After the new Law of Protection of Consumer Rights and Interests (the “Law”) came into effect on March 15, 2014, Article 25 provides that except for special goods, consumers have the right to return goods sold by via the Internet, television, telephone or mail order within seven days upon receipt of the goods without a reason. However, there are different understandings regarding the applicability and practice of the “7-day unconditional return,” particularly the “scope of return” and how the “merchandise is still intact,” which gave rise to disputes. To further clarify how goods purchased by a consumer online may be returned, the Administration of Industry and Commerce prescribed the Interim Measures for the 7-Day Unconditional Return of Goods Purchased Online (the “Interim Measures”) to further clarify Article 25 of the Law. The Interim Measures are highlighted below:
1. Confirmation of the scope of goods not applicable for unconditional return
Article 6 of the Interim Measures provides for goods that are not covered by the 7-day unconditional return, which include custom-made goods, fresh and perishable goods, and audiovisual products which are downloaded online or whose seals have been opened by the consumers, digital goods such as computer software, and delivered newspapers and periodicals. In addition, Article 20, Paragraph 1 provides that online sellers shall implement technical measures or other methods to specifically indicate which goods are not covered by the 7-day unconditional return.
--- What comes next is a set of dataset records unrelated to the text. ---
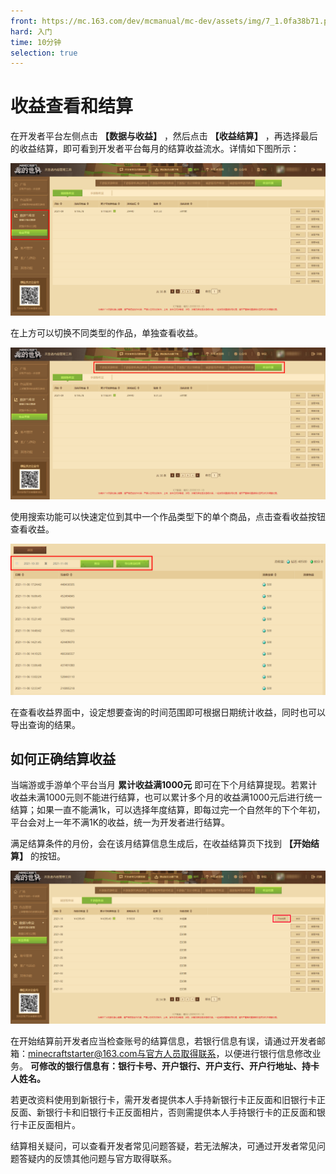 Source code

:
 ```yaml
---
front: https://mc.163.com/dev/mcmanual/mc-dev/assets/img/7_1.0fa38b71.png
hard: 入门
time: 10分钟
selection: true
---
```


# 收益查看和结算

在开发者平台左侧点击 **【数据与收益】** ，然后点击 **【收益结算】** ，再选择最后的收益结算，即可看到开发者平台每月的结算收益流水。详情如下图所示：

![57](./images/7_1.png)

在上方可以切换不同类型的作品，单独查看收益。

![58](./images/7_2.png)

使用搜索功能可以快速定位到其中一个作品类型下的单个商品，点击查看收益按钮查看收益。

![59](./images/7_3.png)

在查看收益界面中，设定想要查询的时间范围即可根据日期统计收益，同时也可以导出查询的结果。

## 如何正确结算收益

当端游或手游单个平台当月 **累计收益满1000元** 即可在下个月结算提现。若累计收益未满1000元则不能进行结算，也可以累计多个月的收益满1000元后进行统一结算；如果一直不能满1k，可以选择年度结算，即每过完一个自然年的下个年初，平台会对上一年不满1K的收益，统一为开发者进行结算。

满足结算条件的月份，会在该月结算信息生成后，在收益结算页下找到 **【开始结算】** 的按钮。

![60](./images/7_4.png)

在开始结算前开发者应当检查账号的结算信息，若银行信息有误，请通过开发者邮箱：minecraftstarter@163.com与官方人员取得联系，以便进行银行信息修改业务。 **可修改的银行信息有：银行卡号、开户银行、开户支行、开户行地址、持卡人姓名。** 

若更改资料使用到新银行卡，需开发者提供本人手持新银行卡正反面和旧银行卡正反面、新银行卡和旧银行卡正反面相片，否则需提供本人手持银行卡的正反面和银行卡正反面相片。

结算相关疑问，可以查看开发者常见问题答疑，若无法解决，可通过开发者常见问题答疑内的反馈其他问题与官方取得联系。

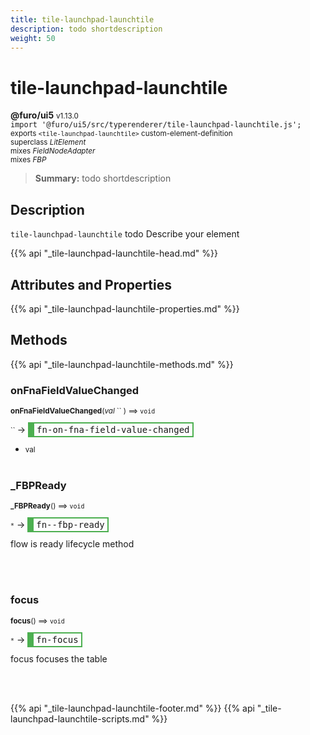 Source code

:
 ```yaml
---
title: tile-launchpad-launchtile
description: todo shortdescription
weight: 50
---
```


# tile-launchpad-launchtile
**@furo/ui5** <small>v1.13.0</small>
<br>`import '@furo/ui5/src/typerenderer/tile-launchpad-launchtile.js';`<small>
<br>exports `<tile-launchpad-launchtile>` custom-element-definition
<br>superclass *LitElement*
<br> mixes *FieldNodeAdapter*
<br> mixes *FBP*</small>

> **Summary:** todo shortdescription

## Description

`tile-launchpad-launchtile`
todo Describe your element

{{% api "_tile-launchpad-launchtile-head.md" %}}

## Attributes and Properties
{{% api "_tile-launchpad-launchtile-properties.md" %}}






## Methods
{{% api "_tile-launchpad-launchtile-methods.md" %}}


### **onFnaFieldValueChanged**
<small>**onFnaFieldValueChanged**(*val* `` ) ⟹ `void`</small>

<small>`` </small> →
<span  style="border-width:2px 2px 2px 10px; border-style: solid;border-color:  rgb(76, 175, 80);font-family:monospace; padding:2px 4px;">fn-on-fna-field-value-changed</span>



- <small>val </small>
<br><br>

### **_FBPReady**
<small>**_FBPReady**() ⟹ `void`</small>

<small>`*`</small> →
<span  style="border-width:2px 2px 2px 10px; border-style: solid;border-color:  rgb(76, 175, 80);font-family:monospace; padding:2px 4px;">fn--fbp-ready</span>

flow is ready lifecycle method

<br><br>

### **focus**
<small>**focus**() ⟹ `void`</small>

<small>`*`</small> →
<span  style="border-width:2px 2px 2px 10px; border-style: solid;border-color:  rgb(76, 175, 80);font-family:monospace; padding:2px 4px;">fn-focus</span>

focus focuses the table

<br><br>




{{% api "_tile-launchpad-launchtile-footer.md" %}}
{{% api "_tile-launchpad-launchtile-scripts.md" %}}
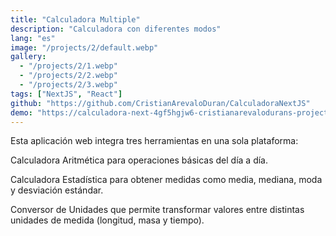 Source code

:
 ```yaml
---
title: "Calculadora Multiple"
description: "Calculadora con diferentes modos"
lang: "es"
image: "/projects/2/default.webp"
gallery:
  - "/projects/2/1.webp"
  - "/projects/2/2.webp"
  - "/projects/2/3.webp"
tags: ["NextJS", "React"]
github: "https://github.com/CristianArevaloDuran/CalculadoraNextJS"
demo: "https://calculadora-next-4gf5hgjw6-cristianarevalodurans-projects.vercel.app/"
---
```

Esta aplicación web integra tres herramientas en una sola plataforma:

Calculadora Aritmética para operaciones básicas del día a día.

Calculadora Estadística para obtener medidas como media, mediana, moda y desviación estándar.

Conversor de Unidades que permite transformar valores entre distintas unidades de medida (longitud, masa y tiempo).
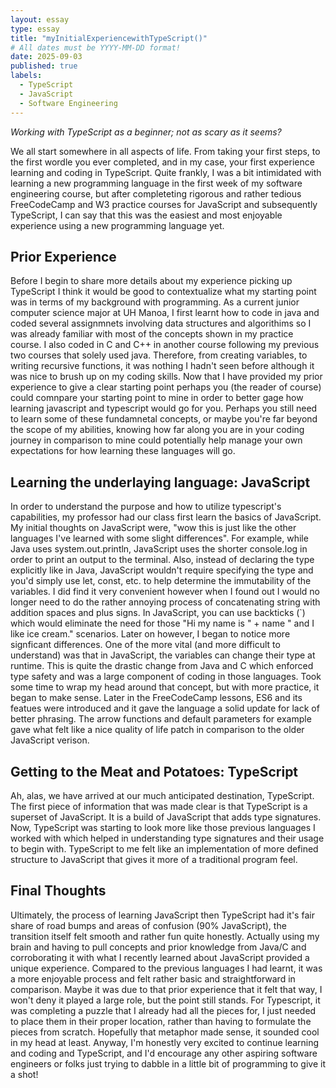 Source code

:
 ```yaml
---
layout: essay
type: essay
title: "myInitialExperiencewithTypeScript()"
# All dates must be YYYY-MM-DD format!
date: 2025-09-03
published: true
labels:
  - TypeScript
  - JavaScript
  - Software Engineering
---
```


*Working with TypeScript as a beginner; not as scary as it seems?*

We all start somewhere in all aspects of life. From taking your first steps, to the first wordle you ever completed, and in my case, your first experience learning and coding in TypeScript. Quite frankly, I was a bit intimidated with learning a new programming language in the first week of my software engineering course, but after completeting rigorous and rather tedious FreeCodeCamp and W3 practice courses for JavaScript and subsequently TypeScript, I can say that this was the easiest and most enjoyable experience using a new programming language yet. 

## Prior Experience

Before I begin to share more details about my experience picking up TypeScript I think it would be good to contextualize what my starting point was in terms of my background with programming. As a current junior computer science major at UH Manoa, I first learnt how to code in java and coded several assignmnets involving data structures and algorithims so I was already familiar with most of the concepts shown in my practice course. I also coded in C and C++ in another course following my previous two courses that solely used java. Therefore, from creating variables, to writing recursive functions, it was nothing I hadn't seen before although it was nice to brush up on my coding skills. Now that I have provided my prior experience to give a clear starting point perhaps you (the reader of course) could comnpare your starting point to mine in order to better gage how learning javascript and typescript would go for you. Perhaps you still need to learn some of these fundamnetal concepts, or maybe you're far beyond the scope of my abilities, knowing how far along you are in your coding journey in comparison to mine could potentially help manage your own expectations for how learning these languages will go.


## Learning the underlaying language: JavaScript

In order to understand the purpose and how to utilize typescript's capabilities, my professor had our class first learn the basics of JavaScript. My initial thoughts on JavaScript were, "wow this is just like the other languages I've learned with some slight differences". For example, while Java uses system.out.println, JavaScript uses the shorter console.log in order to print an output to the terminal. Also, instead of declaring the type explicitly like in Java, JavaScript wouldn't require specifying the type and you'd simply use let, const, etc. to help determine the immutability of the variables. I did find it very convenient however when I found out I would no longer need to do the rather annoying process of concatenating string with addition spaces and plus signs. In JavaScript, you can use backticks (`) which would eliminate the need for those "Hi my name is " + name " and I like ice cream." scenarios. Later on however, I began to notice more signficant differences. One of the more vital (and more difficult to understand) was that in JavaScript, the variables can change their type at runtime. This is quite the drastic change from Java and C which enforced type safety and was a large component of coding in those languages. Took some time to wrap my head around that concept, but with more practice, it began to make sense. Later in the FreeCodeCamp lessons, ES6 and its featues were introduced and it gave the language a solid update for lack of better phrasing. The arrow functions and default parameters for example gave what felt like a nice quality of life patch in comparison to the older JavaScript verison.  



## Getting to the Meat and Potatoes: TypeScript

Ah, alas, we have arrived at our much anticipated destination, TypeScript. The first piece of information that was made clear is that TypeScript is a superset of JavaScript. It is a build of JavaScript that adds type signatures. Now, TypeScript was starting to look more like those previous languages I worked with which helped in understanding type signatures and their usage to begin with. TypeScript to me felt like an implementation of more defined structure to JavaScript that gives it more of a traditional program feel. 



## Final Thoughts

Ultimately, the process of learning JavaScript then TypeScript had it's fair share of road bumps and areas of confusion (90% JavaScript), the transition itself felt smooth and rather fun quite honestly. Actually using my brain and having to pull concepts and prior knowledge from Java/C and corroborating it with what I recently learned about JavaScript provided a unique experience. Compared to the previous languages I had learnt, it was a more enjoyable process and felt rather basic and straightforward in comparison. Maybe it was due to that prior experience that it felt that way, I won't deny it played a large role, but the point still stands. For Typescript, it was completing a puzzle that I already had all the pieces for, I just needed to place them in their proper location, rather than having to formulate the pieces from scratch. Hopefully that metaphor made sense, it sounded cool in my head at least. Anyway, I'm honestly very excited to continue learning and coding and TypeScript, and I'd encourage any other aspiring software engineers or folks just trying to dabble in a little bit of programming to give it a shot! 

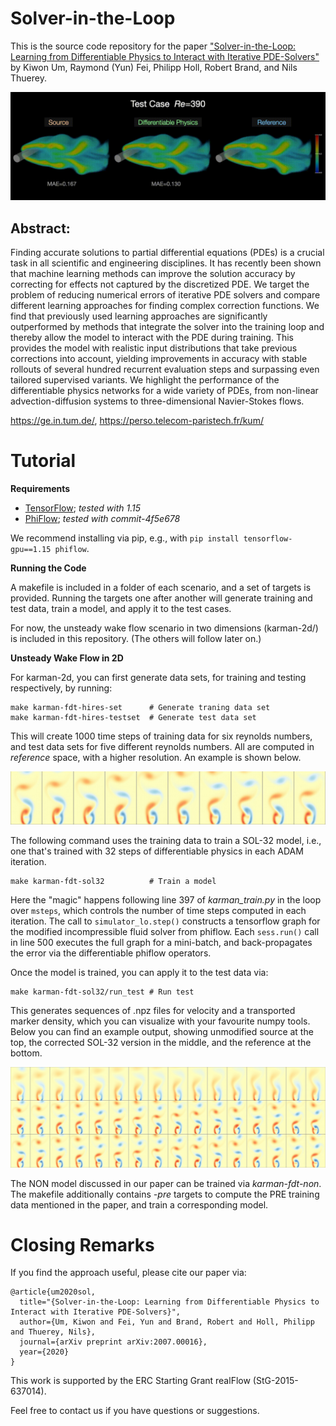 # Solver-in-the-Loop

This is the source code repository for the paper
["Solver-in-the-Loop: Learning from Differentiable Physics to Interact with Iterative PDE-Solvers"](http://arxiv.org/abs/2007.00016) by Kiwon Um, Raymond (Yun) Fei, Philipp Holl, Robert Brand, and Nils Thuerey.

![3D Unsteady Wake Flow: Source vs Learned Correction vs Reference](resources/SoL-karman-3d-sideBySide.gif)

## Abstract:

Finding accurate solutions to partial differential equations (PDEs) is a crucial task in all scientific and engineering disciplines. It has recently been shown that machine learning methods can improve the solution accuracy by correcting for effects not captured by the discretized PDE. We target the problem of reducing numerical errors of iterative PDE solvers and compare different learning approaches for finding complex correction functions. We find that previously used learning approaches are significantly outperformed by methods that integrate the solver into the training loop and thereby allow the model to interact with the PDE during training. This provides the model with realistic input distributions that take previous corrections into account, yielding improvements in accuracy with stable rollouts of several hundred recurrent evaluation steps and surpassing even tailored supervised variants. We highlight the performance of the differentiable physics networks for a wide variety of PDEs, from non-linear advection-diffusion systems to three-dimensional Navier-Stokes flows.

<https://ge.in.tum.de/>,
<https://perso.telecom-paristech.fr/kum/>

# Tutorial

**Requirements**

- [TensorFlow](https://www.tensorflow.org/); *tested with 1.15*
- [PhiFlow](https://github.com/tum-pbs/PhiFlow); *tested with commit-4f5e678*

We recommend installing via pip, e.g., with `pip install tensorflow-gpu==1.15 phiflow`.

**Running the Code**

A makefile is included in a folder of each scenario, and a set of targets is provided. 
Running the targets one after another will generate training and test data, train a model, and apply it 
to the test cases.

For now, the unsteady wake flow scenario in two dimensions (karman-2d/) is included in this repository.
(The others will follow later on.)

**Unsteady Wake Flow in 2D**

For karman-2d, you can first generate data sets, for training and testing respectively, by running:
```
make karman-fdt-hires-set      # Generate traning data set
make karman-fdt-hires-testset  # Generate test data set
```

This will create 1000 time steps of training data for six reynolds numbers, and test data sets for 
five different reynolds numbers. All are computed in *reference* space, with a higher resolution.
An example is shown below.

![Unsteady Wake Flow in 2D, training data](resources/karman-2d-training-ref.jpg)

The following command uses the training data to train a SOL-32 model, i.e., one that's 
trained with 32 steps of differentiable physics in each ADAM iteration. 
```
make karman-fdt-sol32          # Train a model
```

Here the "magic" happens following line 397 of *karman_train.py* in the loop over `msteps`, which controls the number of time steps computed in each iteration. The call to `simulator_lo.step()` constructs a tensorflow graph for the modified incompressible fluid solver from phiflow. Each `sess.run()` call in line 500 executes the full graph for a mini-batch, and back-propagates the error via the differentiable phiflow operators.

Once the model is trained, you can apply it to the test data via:
```
make karman-fdt-sol32/run_test # Run test
```
This generates sequences of .npz files for velocity and a transported marker density, which you can visualize with your favourite numpy tools. Below you can find an example output, showing unmodified source at the top, the corrected SOL-32 version in the middle, and the reference at the bottom.

![Unsteady Wake Flow in 2D, test result](resources/karman-2d-test.jpg)

The NON model discussed in our paper can be trained via *karman-fdt-non*. The makefile additionally contains *-pre* targets to compute the PRE training data mentioned in the paper, and train a corresponding model. 


# Closing Remarks

If you find the approach useful, please cite our paper via:
```
@article{um2020sol,
  title="{Solver-in-the-Loop: Learning from Differentiable Physics to Interact with Iterative PDE-Solvers}",
  author={Um, Kiwon and Fei, Yun and Brand, Robert and Holl, Philipp and Thuerey, Nils},
  journal={arXiv preprint arXiv:2007.00016},
  year={2020}
}
```

This work is supported by the ERC Starting Grant realFlow (StG-2015-637014).

Feel free to contact us if you have questions or suggestions.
Article 7 provides for goods that may be exempt from the 7-day unconditional return upon confirmation at the time of purchase by the consumers. However, the online seller is required to set up a conspicuous required confirmation step in the purchase process so that the consumer may confirm such single purchase; if there is no such confirmation, the online seller may not refuse 7-day unconditional return. Goods that may be exempt from unconditional return include: any product that may be hazardous to life and safety or is easily degraded once opened, any product that loses a large portion of its value once used or tried out, any goods that are near their expiration dates at the time of sale, or any goods that contain flaws or defects.
2. Criteria of intactness
Goods which the consumer intends to return without cause should be kept intact. Article 8 of the Interim Measures further stipulates the criteria for determining if the goods are intact. If the original quality and functionality of the goods are maintained, and the goods per se and their accessories, and trademark indicators are complete, then they shall be deemed intact. However, reasonable inspection does not affect the intactness of goods. With respect to goods that have lost a relatively greater amount of value when they are used beyond a simple inspection and confirmation of their quality, Article 9 provides for the criteria for determining when goods are not considered intact for a variety of categories of goods. If the consumer needs to open the product packaging to inspect the goods or check their quality and functionality, a reasonable usage trial will not affect the intactness of goods.
3. Return procedure
The Interim Measures specifically provide that the 7-day unconditional return period shall commence on the day following the consumer’s acceptance of the goods. A consumer shall send the return notice to the online seller within seven days upon receipt of the goods. Meanwhile, to prevent a seller from refusing the return via excuses, the Interim Measures specifically provide for the refund period for online sellers; if the goods returned by the consumer are intact, the online seller shall refund the payment to the consumer within seven days upon receipt of the returned goods.